International career
- 2007–2009: Netherlands U19 / 10 / (2)

= Jules Reimerink =

Dutch footballer (born 1989)

Jules Reimerink (born 30 September 1989) is a Dutch former professional footballer. He was a two-footed player who played as a winger, but could also play as a striker.

==Club career==
===Twente===
Born in Oldenzaal, Overijssel, Reimerink began his youth career at hometown team, the amateurs of Quick '20. Because of his great displays for the youth team, he was picked up by top-tier side FC Twente. Between 2001 and 2007, he played for the youth team, joining the reserves in summer 2007. He became top goalscorer of Twente's reserves and also won the cup with the second squad. He was rewarded with a new four-year contract, which he signed, keeping him in Enschede until 2011. It was also announced that he would join Go Ahead Eagles on loan for the next one-and-a-half season.

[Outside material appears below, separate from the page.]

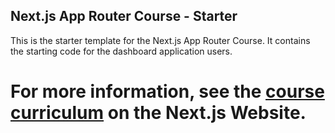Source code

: ## Next.js App Router Course - Starter

This is the starter template for the Next.js App Router Course. It contains the starting code for the dashboard application users.

# For more information, see the [course curriculum](https://nextjs.org/learn) on the Next.js Website.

====Go Ahead Eagles (loan)====
On 18 January 2009, Reimerink made his Eerste Divisie debut for the Eagles. He was positioned as right striker in the starting lineup. Go Ahead Eagles, however, were defeated 0–1 by Zwolle through a goal scored by Derk Boerrigter. After having played six matches - five matches in the starting lineup, one as a substitute - he suffered a fracture in his left ankle. This meant that Reimerink was ruled out for four to six weeks In the 2009–10 season, Reimerink stayed on loan at Go Ahead Eagles. This resulted in a strong season for Reimerink, scoring four goals and being chosen as one of the top talents of the Eerste Divisie.

===Energie Cottbus===
In 2010, he signed a four-year contract with German club FC Energie Cottbus. In his first year under head coach Claus-Dieter Wollitz, he performed well. After making less appearances in the 2011–12 season under Wollitz's successor Rudi Bommer, his contract, which was still running for two years, was terminated.

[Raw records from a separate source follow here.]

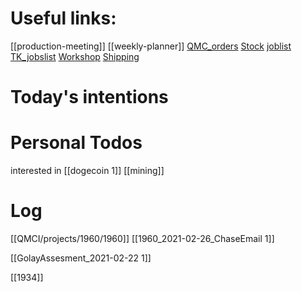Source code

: # Useful links:

[[production-meeting]]
[[weekly-planner]]
[QMC\_orders](https://www.dropbox.com/scl/fi/b2c0gxas5iw94gafwr801/QMC_orders.xlsm?cloud_editor=excel&dl=0)
[Stock](https://www.dropbox.com/scl/fi/w20c8bpsjfwzzr7gjnnri/Stock.xlsm?cloud_editor=excel&dl=0)
[joblist](https://www.dropbox.com/scl/fi/6lxbg8x0fb0b4odekj8u3/joblist.xls?cloud_editor=excel&dl=0)
[TK\_jobslist](https://www.dropbox.com/scl/fi/f27ptqro2cu9p9po9nqty/TK_jobslist.xlsm?cloud_editor=excel&dl=0)
[Workshop](https://www.dropbox.com/scl/fi/179ys17jb5uofer9b5wow/Workshop.xls?cloud_editor=excel&dl=0)
[Shipping](https://www.dropbox.com/scl/fi/9mvmib7om9r2ca8et1cu2/Shipping.xlsm?cloud_editor=excel&dl=0)

# Today's intentions

# Personal Todos

interested in [[dogecoin 1]] [[mining]]

# Log

[[QMCI/projects/1960/1960]] [[1960_2021-02-26_ChaseEmail 1]]

[[GolayAssesment_2021-02-22 1]]

[[1934]]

===Return to the Netherlands===
On 12 July 2012, Reimerink signed a three-year deal with VVV-Venlo. On 19 June 2014, Reimerink signed a one-year deal with his former team Go Ahead Eagles, achieving promotion to the Dutch Eredivisie in his first season there.

===Return to Germany===
Although Reimerink had also received offers from more prominent clubs, he moved - also for private reasons - to the fourth-tier Regionalliga West club FC Viktoria Köln ahead of the 2015–16 season. After the season he left the club.

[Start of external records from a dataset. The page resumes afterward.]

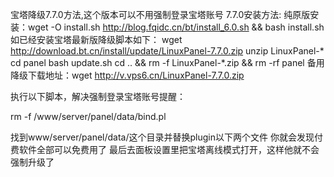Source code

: 宝塔降级7.7.0方法,这个版本可以不用强制登录宝塔账号
7.7.0安装方法:
纯原版安装：wget -O install.sh http://blog.fqidc.cn/bt/install_6.0.sh && bash install.sh
如已经安装宝塔最新版降级脚本如下：
wget http://download.bt.cn/install/update/LinuxPanel-7.7.0.zip
unzip LinuxPanel-*
cd panel
bash update.sh
cd .. && rm -f LinuxPanel-*.zip && rm -rf panel
备用降级下载地址：wget http://v.vps6.cn/LinuxPanel-7.7.0.zip

执行以下脚本，解决强制登录宝塔账号提醒：

rm -f /www/server/panel/data/bind.pl

找到www/server/panel/data/这个目录并替换plugin以下两个文件
你就会发现付费软件全部可以免费用了
最后去面板设置里把宝塔离线模式打开，这样他就不会强制升级了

Reimerink had expressed a wish to play in the 3. Liga, and in June 2016, VfL Osnabrück signed him. He received a two-year contract. After two seasons of playing regularly, Reimerink moved to Sportfreunde Lotte on a free transfer, signing a two-year contract on 22 June 2018.

===Later career===
After having played in Germany for some years, Reimerink returned to his first youth club Quick '20 from the 2020–21 season, competing in the Derde Divisie.

On 21 March 2021, Reimerink signed with Oberliga Niedersachsen club TuS Bersenbrück.